ITEM 5.  Interest in Securities of the Issuer

           The Reporting Person directly owns 1,902,136 shares of Common
Stock for which he is the beneficial owner.  The Reporting Person is also
the beneficial owner of 48,580 shares of Common Stock held by Travis
Partnership, G.P., a general partnership in which the Reporting Person has
a 51.67% interest and a trust for the benefit of the Reporting Person's
children has a 15% interest.  Moreover, the Reporting Person is the
beneficial owner of stock options currently exercisable to acquire 101,600
shares of Common Stock.  (The Reporting Person holds stock options to
acquire 400,000 shares of Common Stock that are not currently
exercisable.)  Based on the foregoing, the Reporting Person acknowledges
that he is the beneficial owner of 2,052,316 shares of Common Stock for
which he has sole voting and investment power.  
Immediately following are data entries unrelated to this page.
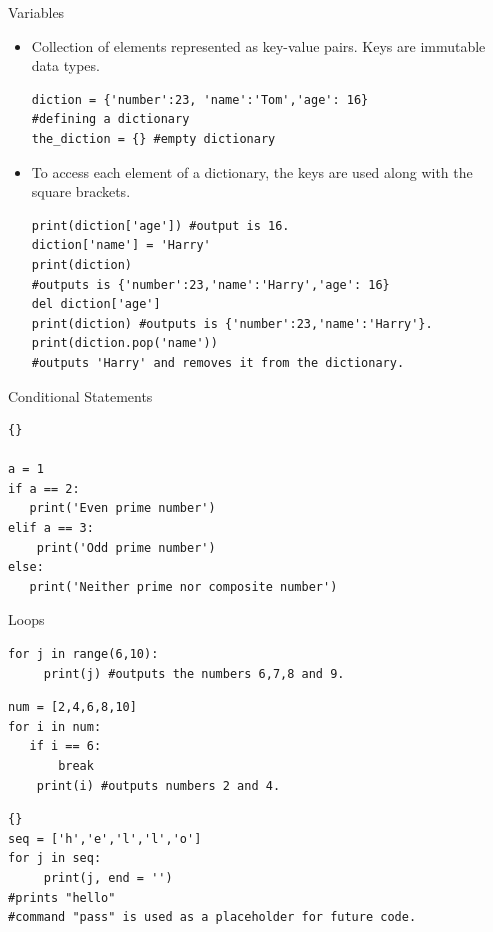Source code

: \documentclass{beamer}
\begin{document}
\begin{frame}[fragile]{Variables}
\begin{itemize}
\item Collection of elements represented as key-value pairs. Keys are immutable data types.

\begin{lstlisting}
diction = {'number':23, 'name':'Tom','age': 16} 
#defining a dictionary
the_diction = {} #empty dictionary
\end{lstlisting}

\item To access each element of a dictionary, the keys are used along with the square brackets.

\begin{lstlisting}
print(diction['age']) #output is 16.
diction['name'] = 'Harry'
print(diction)
#outputs is {'number':23,'name':'Harry','age': 16}
del diction['age']
print(diction) #outputs is {'number':23,'name':'Harry'}.
print(diction.pop('name')) 
#outputs 'Harry' and removes it from the dictionary.

\end{lstlisting}
\end{itemize}
    
\end{frame}


\begin{frame}[fragile]{Conditional Statements}

\begin{lstlisting}{}

a = 1
if a == 2:
   print('Even prime number')
elif a == 3:
    print('Odd prime number')
else:
   print('Neither prime nor composite number')
\end{lstlisting}
\end{frame}


\begin{frame}[fragile]{Loops}

\begin{lstlisting}
for j in range(6,10):
     print(j) #outputs the numbers 6,7,8 and 9.
\end{lstlisting}


\begin{lstlisting}
num = [2,4,6,8,10]
for i in num:
   if i == 6:
       break
    print(i) #outputs numbers 2 and 4.
\end{lstlisting}

\begin{lstlisting}{}
seq = ['h','e','l','l','o']
for j in seq:
     print(j, end = '')
#prints "hello"
#command "pass" is used as a placeholder for future code.
\end{lstlisting}

\end{frame}
\end{document}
            In addition to the above, trusts for the benefit of the Reporting
Person's children separately own an aggregate of 400,000 shares of
Common Stock, and ALDA F.L.P., a limited partnership having the
Reporting Person's children as limited partners, owns warrants to acquire
30,000 shares of Common Stock.  Pursuant to Rule 13d-3 promulgated
under the Act, the Reporting Person may be deemed the beneficial owner
of the shares of Common Stock owned by the aforementioned trusts and
limited partnership.  However, the filing of this statement shall not be
construed as an admission, for purposes of Section 13(d) and Regulation
13D-G of the Act nor for any other purpose or under any other provision
of the Act or rules promulgated thereunder, that the Reporting Person is
the beneficial owner of such shares.    

           Except for the transactions described in Item 3 above, the
Reporting Person has not effected any transaction in or with respect to the
Common Stock during the past 60 days.  

ITEM 6.  Contracts, Arrangements, Understandings or Relationships with
         Respect to Securities of the Issuer

           N/A

ITEM 7.  Material to be Filed as Exhibits

           No Exhibits are being filed with this statement.  
       
                                    SIGNATURE             

           After reasonable inquiry and to the best of my knowledge and
belief, I certify that the information set forth in this statement is true,
complete and correct. 

Dated: July 1, 1997

                      /S/PAUL J. MONTLE
Name/Title_______________________________________

                       ATTENTION:  INTENTIONAL MISSTATEMENTS OR OMISSION
                        OF FACT CONSTITUTE FEDERAL CRIMINAL VIOLATIONS
                                     (SEE 18 U.S.C. 1001).